Fakat, o altınlara çok ihtiyaçları olduğu aşikârdı. Belki bu yazılanlarda "gizli bir mesaj vardır" diyerek defteri alıp bana geldiler. Onlara: “Siz kendi kendinizi kandırmışsınız. Defterde yazılanları da anlamamışsınız. Şimdi kulübeme gelin, size Harun Reşid halifemizden elli altın borç alıp vereyim, onunla caminin kubbesini eski hâline getirin. Komşuların gönlünü alın, helâlleşin. Sonra, üçüncü ayın onuncu gününde beni çağırın. O gün geldiğinde, size hazinenin yerini göstereceğim” dedim, söz verdim.
Mirasyedi gençler, büyük bir gayretle yıkmış oldukları kubbeyi yeniden inşa ettiler. Sonra da, sabırsızlıkla beklemeye başladılar. Nihayet, beklenen gün gelince, beni çağırdılar. Birlikte caminin kubbesine çıktık. “Haydi, bize altınların yerini göster” diye yalvaran gözlerle bakıyorlardı.
- Ölümüne yakın sizi boşuna çağırmadı!
- Biz eski dostuz.
- Altınların yerini sizden başka bilen olmaz! Burada gömülü değilse, nerede?
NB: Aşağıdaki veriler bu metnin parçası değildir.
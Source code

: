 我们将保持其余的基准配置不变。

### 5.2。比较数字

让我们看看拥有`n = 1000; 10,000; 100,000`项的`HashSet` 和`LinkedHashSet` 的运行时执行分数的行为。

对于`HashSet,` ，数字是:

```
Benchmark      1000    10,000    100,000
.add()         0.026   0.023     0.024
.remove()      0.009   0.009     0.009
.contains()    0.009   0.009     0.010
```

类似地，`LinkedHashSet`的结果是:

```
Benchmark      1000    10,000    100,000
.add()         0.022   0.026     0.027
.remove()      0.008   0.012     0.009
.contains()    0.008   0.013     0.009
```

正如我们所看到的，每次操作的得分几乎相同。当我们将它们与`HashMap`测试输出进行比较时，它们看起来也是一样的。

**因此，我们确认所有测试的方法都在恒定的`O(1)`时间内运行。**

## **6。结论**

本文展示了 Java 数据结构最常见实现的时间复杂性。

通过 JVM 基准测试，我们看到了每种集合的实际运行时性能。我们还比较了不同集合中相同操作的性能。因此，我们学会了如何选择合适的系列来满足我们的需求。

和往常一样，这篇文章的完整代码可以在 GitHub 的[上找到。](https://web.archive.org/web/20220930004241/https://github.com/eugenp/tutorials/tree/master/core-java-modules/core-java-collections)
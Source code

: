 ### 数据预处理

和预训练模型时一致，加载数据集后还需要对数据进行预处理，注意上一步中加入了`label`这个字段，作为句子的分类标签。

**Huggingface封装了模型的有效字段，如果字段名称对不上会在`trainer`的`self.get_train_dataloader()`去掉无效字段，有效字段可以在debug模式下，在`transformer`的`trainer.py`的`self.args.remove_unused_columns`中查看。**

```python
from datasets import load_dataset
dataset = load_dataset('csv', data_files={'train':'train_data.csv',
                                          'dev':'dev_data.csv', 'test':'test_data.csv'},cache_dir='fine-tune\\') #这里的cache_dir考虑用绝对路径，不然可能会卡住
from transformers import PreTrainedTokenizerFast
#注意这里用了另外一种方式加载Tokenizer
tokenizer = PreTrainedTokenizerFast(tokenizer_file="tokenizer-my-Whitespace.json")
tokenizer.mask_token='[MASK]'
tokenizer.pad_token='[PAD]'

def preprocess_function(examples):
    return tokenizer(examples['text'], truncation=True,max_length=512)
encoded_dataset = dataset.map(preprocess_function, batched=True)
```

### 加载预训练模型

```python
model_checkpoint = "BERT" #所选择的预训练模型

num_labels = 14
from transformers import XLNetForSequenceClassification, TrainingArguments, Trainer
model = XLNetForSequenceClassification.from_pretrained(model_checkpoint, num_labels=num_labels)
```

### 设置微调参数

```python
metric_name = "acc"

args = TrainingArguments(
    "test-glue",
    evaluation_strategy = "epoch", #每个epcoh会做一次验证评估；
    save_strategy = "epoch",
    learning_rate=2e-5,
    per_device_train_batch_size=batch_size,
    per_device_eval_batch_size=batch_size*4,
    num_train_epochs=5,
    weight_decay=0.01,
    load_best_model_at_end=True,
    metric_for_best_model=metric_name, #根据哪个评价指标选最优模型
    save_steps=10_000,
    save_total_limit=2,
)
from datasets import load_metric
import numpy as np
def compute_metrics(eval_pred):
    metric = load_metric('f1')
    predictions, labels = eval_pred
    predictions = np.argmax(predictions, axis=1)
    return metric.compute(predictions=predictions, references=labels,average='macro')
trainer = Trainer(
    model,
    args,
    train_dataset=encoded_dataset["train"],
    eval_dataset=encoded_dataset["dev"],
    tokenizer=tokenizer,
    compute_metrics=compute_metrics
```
- Başta sabırlı olacağız! Sonra defterde yazılanlara uyacağız!
- Ama…
- Dedim ya önce sabır... Saat ona kadar bekleyeceğiz!
- Peki bekleyelim saat onu!
Beklenen saat gelince, kubbenin üzerine çıktım, minarenin uzun gölgesini seyrettim ve sonra gölgenin düştüğü küçük bir tepeyi gösterip: “Orayı kazın!” dedim. Gençler “Peki” deyip gösterdiğim yeri hızla kazmaya başladılar. Birkaç dakika geçmeden hazine sandığına ulaştılar. Tam yirmi bin altın gömülmüştü o toprağa. Sükûnet dolu bir sesle gençlere şunları nasihat ettim:
- Bakın kardeşlerim! Merhum babanız bu yolla size sadece altın değil, başka bir şey daha miras bıraktı.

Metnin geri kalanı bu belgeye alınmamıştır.